Dès cette époque, on voyait poindre en lui le caractère franc comme l'or, mais bouillant, impétueux, tout en dehors, qu'on lui a connu depuis. Une de ses sœurs, qui était religieuse et qui s'était beaucoup intéressée à sa vocation en concevait de vives inquiétudes. Elle mourut saintement, dans un âge peu avancé, et l'opinion générale, dans son couvent, fut qu'elle avait offert à Dieu le sacrifice de sa vie pour la persévérance de son frère. Le Frère Baudélius en était lui-même très persuadé, et il a dit bien des fois, dans l'intimité, que ce souvenir lui avait été d'un puissant secours, en des moments difficiles, pour réprimer les saillies de son humeur trop prompte et demeurer, malgré tout, dans le droit chemin1.

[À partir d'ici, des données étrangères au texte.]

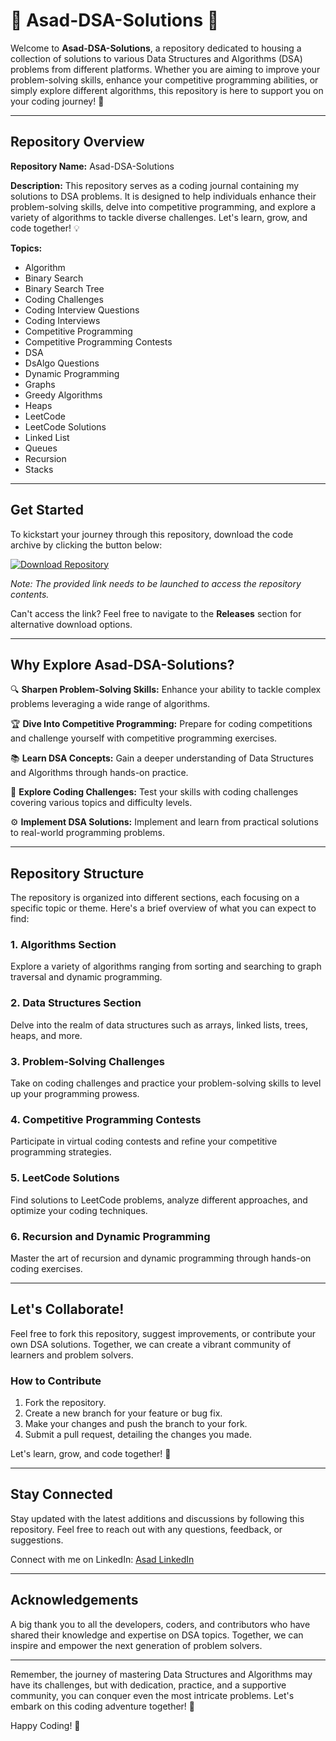 # 🚀 Asad-DSA-Solutions 🚀

Welcome to **Asad-DSA-Solutions**, a repository dedicated to housing a collection of solutions to various Data Structures and Algorithms (DSA) problems from different platforms. Whether you are aiming to improve your problem-solving skills, enhance your competitive programming abilities, or simply explore different algorithms, this repository is here to support you on your coding journey! 🌟

---

## Repository Overview

**Repository Name:** Asad-DSA-Solutions

**Description:** This repository serves as a coding journal containing my solutions to DSA problems. It is designed to help individuals enhance their problem-solving skills, delve into competitive programming, and explore a variety of algorithms to tackle diverse challenges. Let's learn, grow, and code together! 💡

**Topics:** 
- Algorithm
- Binary Search
- Binary Search Tree
- Coding Challenges
- Coding Interview Questions
- Coding Interviews
- Competitive Programming
- Competitive Programming Contests
- DSA
- DsAlgo Questions
- Dynamic Programming
- Graphs
- Greedy Algorithms
- Heaps
- LeetCode
- LeetCode Solutions
- Linked List
- Queues
- Recursion
- Stacks

---

## Get Started

To kickstart your journey through this repository, download the code archive by clicking the button below:

[![Download Repository](https://github.com/Galactrip420/Asad-DSA-Solutions/releases/download/v1.0/Software.zip%20GitHub-brightgreen)](https://github.com/Galactrip420/Asad-DSA-Solutions/releases/download/v1.0/Software.zip)

*Note: The provided link needs to be launched to access the repository contents.*

Can't access the link? Feel free to navigate to the **Releases** section for alternative download options.

---

## Why Explore Asad-DSA-Solutions?

🔍 **Sharpen Problem-Solving Skills:** Enhance your ability to tackle complex problems leveraging a wide range of algorithms.

🏆 **Dive Into Competitive Programming:** Prepare for coding competitions and challenge yourself with competitive programming exercises.

📚 **Learn DSA Concepts:** Gain a deeper understanding of Data Structures and Algorithms through hands-on practice.

🚀 **Explore Coding Challenges:** Test your skills with coding challenges covering various topics and difficulty levels.

⚙️ **Implement DSA Solutions:** Implement and learn from practical solutions to real-world programming problems.

---

## Repository Structure

The repository is organized into different sections, each focusing on a specific topic or theme. Here's a brief overview of what you can expect to find:

### 1. **Algorithms Section**

Explore a variety of algorithms ranging from sorting and searching to graph traversal and dynamic programming.

### 2. **Data Structures Section**

Delve into the realm of data structures such as arrays, linked lists, trees, heaps, and more.

### 3. **Problem-Solving Challenges**

Take on coding challenges and practice your problem-solving skills to level up your programming prowess.

### 4. **Competitive Programming Contests**

Participate in virtual coding contests and refine your competitive programming strategies.

### 5. **LeetCode Solutions**

Find solutions to LeetCode problems, analyze different approaches, and optimize your coding techniques.

### 6. **Recursion and Dynamic Programming**

Master the art of recursion and dynamic programming through hands-on coding exercises.

---

## Let's Collaborate!

Feel free to fork this repository, suggest improvements, or contribute your own DSA solutions. Together, we can create a vibrant community of learners and problem solvers.

### How to Contribute

1. Fork the repository.
2. Create a new branch for your feature or bug fix.
3. Make your changes and push the branch to your fork.
4. Submit a pull request, detailing the changes you made.

Let's learn, grow, and code together! 🌟

---

## Stay Connected

Stay updated with the latest additions and discussions by following this repository. Feel free to reach out with any questions, feedback, or suggestions.

Connect with me on LinkedIn: [Asad LinkedIn](https://github.com/Galactrip420/Asad-DSA-Solutions/releases/download/v1.0/Software.zip)

---

## Acknowledgements

A big thank you to all the developers, coders, and contributors who have shared their knowledge and expertise on DSA topics. Together, we can inspire and empower the next generation of problem solvers.

---

Remember, the journey of mastering Data Structures and Algorithms may have its challenges, but with dedication, practice, and a supportive community, you can conquer even the most intricate problems. Let's embark on this coding adventure together! 🚀

Happy Coding! 🌈
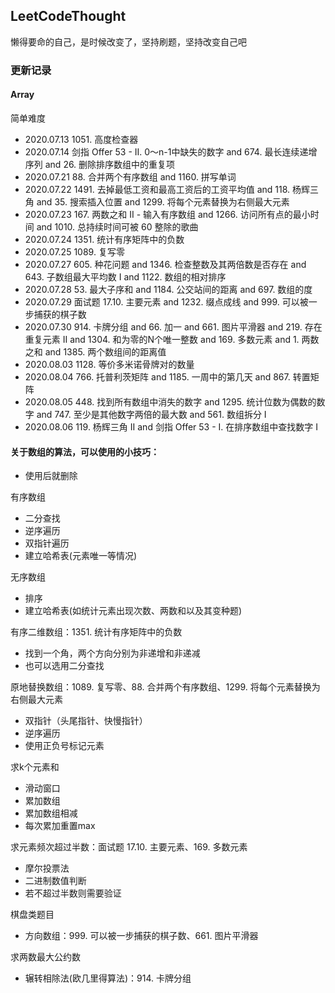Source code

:## LeetCodeThought

懒得要命的自己，是时候改变了，坚持刷题，坚持改变自己吧

### 更新记录

#### Array

简单难度
+ 2020.07.13 1051. 高度检查器
+ 2020.07.14 剑指 Offer 53 - II. 0～n-1中缺失的数字 and 674. 最长连续递增序列 and 26. 删除排序数组中的重复项
+ 2020.07.21 88. 合并两个有序数组 and 1160. 拼写单词
+ 2020.07.22 1491. 去掉最低工资和最高工资后的工资平均值 and 118. 杨辉三角 and 35. 搜索插入位置 and 1299. 将每个元素替换为右侧最大元素
+ 2020.07.23 167. 两数之和 II - 输入有序数组 and 1266. 访问所有点的最小时间 and 1010. 总持续时间可被 60 整除的歌曲
+ 2020.07.24 1351. 统计有序矩阵中的负数
+ 2020.07.25 1089. 复写零
+ 2020.07.27 605. 种花问题 and 1346. 检查整数及其两倍数是否存在 and 643. 子数组最大平均数 I and 1122. 数组的相对排序
+ 2020.07.28 53. 最大子序和 and 1184. 公交站间的距离 and 697. 数组的度
+ 2020.07.29 面试题 17.10. 主要元素 and 1232. 缀点成线 and 999. 可以被一步捕获的棋子数
+ 2020.07.30 914. 卡牌分组 and 66. 加一 and 661. 图片平滑器 and 219. 存在重复元素 II and 1304. 和为零的N个唯一整数 and 169. 多数元素 and 1. 两数之和 and 1385. 两个数组间的距离值
+ 2020.08.03 1128. 等价多米诺骨牌对的数量
+ 2020.08.04 766. 托普利茨矩阵 and 1185. 一周中的第几天 and 867. 转置矩阵
+ 2020.08.05 448. 找到所有数组中消失的数字 and 1295. 统计位数为偶数的数字 and 747. 至少是其他数字两倍的最大数 and 561. 数组拆分 I
+ 2020.08.06 119. 杨辉三角 II and 剑指 Offer 53 - I. 在排序数组中查找数字 I


#### 关于数组的算法，可以使用的小技巧：

+ 使用后就删除

有序数组
+ 二分查找
+ 逆序遍历
+ 双指针遍历
+ 建立哈希表(元素唯一等情况)

无序数组
+ 排序
+ 建立哈希表(如统计元素出现次数、两数和以及其变种题)

有序二维数组：1351. 统计有序矩阵中的负数
+ 找到一个角，两个方向分别为非递增和非递减
+ 也可以选用二分查找

原地替换数组：1089. 复写零、88. 合并两个有序数组、1299. 将每个元素替换为右侧最大元素
+ 双指针（头尾指针、快慢指针）
+ 逆序遍历
+ 使用正负号标记元素

求k个元素和
+ 滑动窗口
+ 累加数组
+ 累加数组相减
+ 每次累加重置max

求元素频次超过半数：面试题 17.10. 主要元素、169. 多数元素
+ 摩尔投票法
+ 二进制数值判断
+ 若不超过半数则需要验证

棋盘类题目
+ 方向数组：999. 可以被一步捕获的棋子数、661. 图片平滑器

求两数最大公约数
+ 辗转相除法(欧几里得算法)：914. 卡牌分组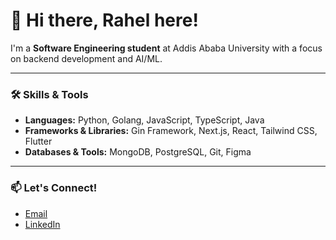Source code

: # 👋 Hi there, Rahel here!

I'm a **Software Engineering student** at Addis Ababa University with a focus on backend development and AI/ML.

---

### 🛠️ Skills & Tools

* **Languages:** Python, Golang, JavaScript, TypeScript, Java
* **Frameworks & Libraries:** Gin Framework, Next.js, React, Tailwind CSS, Flutter
* **Databases & Tools:** MongoDB, PostgreSQL, Git, Figma

---

### 📫 Let's Connect!
- [Email](mailto:rahelyabebal@gmail.com)
- [LinkedIn](https://www.linkedin.com/in/rahel-yabebal-80795b2ba/)
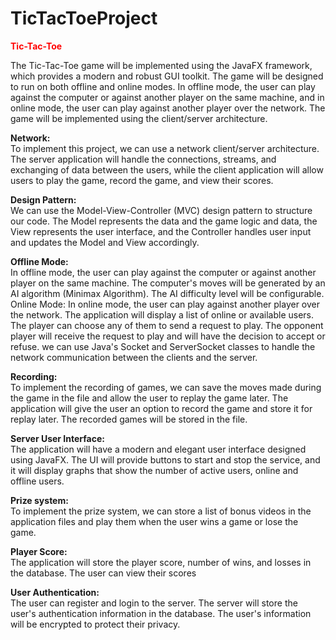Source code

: # TicTacToeProject

<strong> <span style="color: red;"> Tic-Tac-Toe </span> </strong> <br>

The Tic-Tac-Toe game will be implemented using the JavaFX framework, which provides a modern and robust GUI toolkit. The game will be designed to run on both offline and online modes. In offline mode, the user can play against the computer or against another player on the same machine, and in online mode, the user can play against another player over the network. The game will be implemented using the client/server architecture.

<strong>  Network: </strong> <br>
To implement this project, we can use a network client/server architecture. The server application will handle the connections, streams, and exchanging of data between the users, while the client application will allow users to play the game, record the game, and view their scores.

<strong> Design Pattern: </strong> <br>
We can use the Model-View-Controller (MVC) design pattern to structure our code. The Model represents the data and the game logic and data, the View represents the user interface, and the Controller handles user input and updates the Model and View accordingly.

<strong> Offline Mode: </strong> <br>
 In offline mode, the user can play against the computer or against another player on the same machine. The computer's moves will be generated by an AI algorithm (Minimax Algorithm). The AI difficulty level will be configurable.
Online Mode:
 In online mode, the user can play against another player over the network. The application will display a list of online or available users. The player can choose any of them to send a request to play. The opponent player will receive the request to play and will have the decision to accept or refuse.
we can use Java's Socket and ServerSocket classes to handle the network communication between the clients and the server.

<strong>Recording: </strong> <br>
To implement the recording of games, we can save the moves made during the game in the file and allow the user to replay the game later. The application will give the user an option to record the game and store it for replay later. The recorded games will be stored in the file.

<strong>Server User Interface:</strong>  <br>
 The application will have a modern and elegant user interface designed using JavaFX. The UI will provide buttons to start and stop the service, and it will display graphs that show the number of active users, online and offline users.

<strong>Prize system:</strong> <br>
To implement the prize system, we can store a list of bonus videos in the application files  and play them when the user wins a game or lose the game.

<strong>Player Score:</strong>  <br>
 The application will store the player score, number of wins, and losses in the database. The user can view their scores

<strong>User Authentication:</strong> <br>
 The user can register and login to the server. The server will store the user's authentication information in the database. The user's information will be encrypted to protect their privacy.
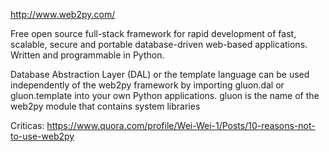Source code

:http://www.web2py.com/

Free open source full-stack framework for rapid development of fast, scalable, secure and portable database-driven web-based applications. Written and programmable in Python.

Database Abstraction Layer (DAL) or the template language can be used independently of the web2py framework by importing gluon.dal or gluon.template into your own Python applications. gluon is the name of the web2py module that contains system libraries


Criticas:
https://www.quora.com/profile/Wei-Wei-1/Posts/10-reasons-not-to-use-web2py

Au sortir du noviciat, en 1847, il fut envoyé à Marsac pour faire la petite classe, qui était fort nombreuse. Avec son tempérament vif et nerveux, il n'eut pas de peine à maîtriser ses élèves et il les fit progresser rapidement. La première fois que l'Inspecteur vint visiter sa classe, il fut, paraît-il, assez mal impressionné de sa frêle apparence et son air enfantin ; mais les années suivantes, en présence des résultats obtenus, il modifia complètement son opinion, et prodigua ses félicitations au jeune professeur. Il aura à les renouveler plus tard lorsqu'il retrouvera l'"enfant de Marsac’’, mûri par les années et aguerri par l'expérience, è la tête de l'établissement de Saint-Pourçain (1856), que le Frère Baudélius dirigea pendant six ans.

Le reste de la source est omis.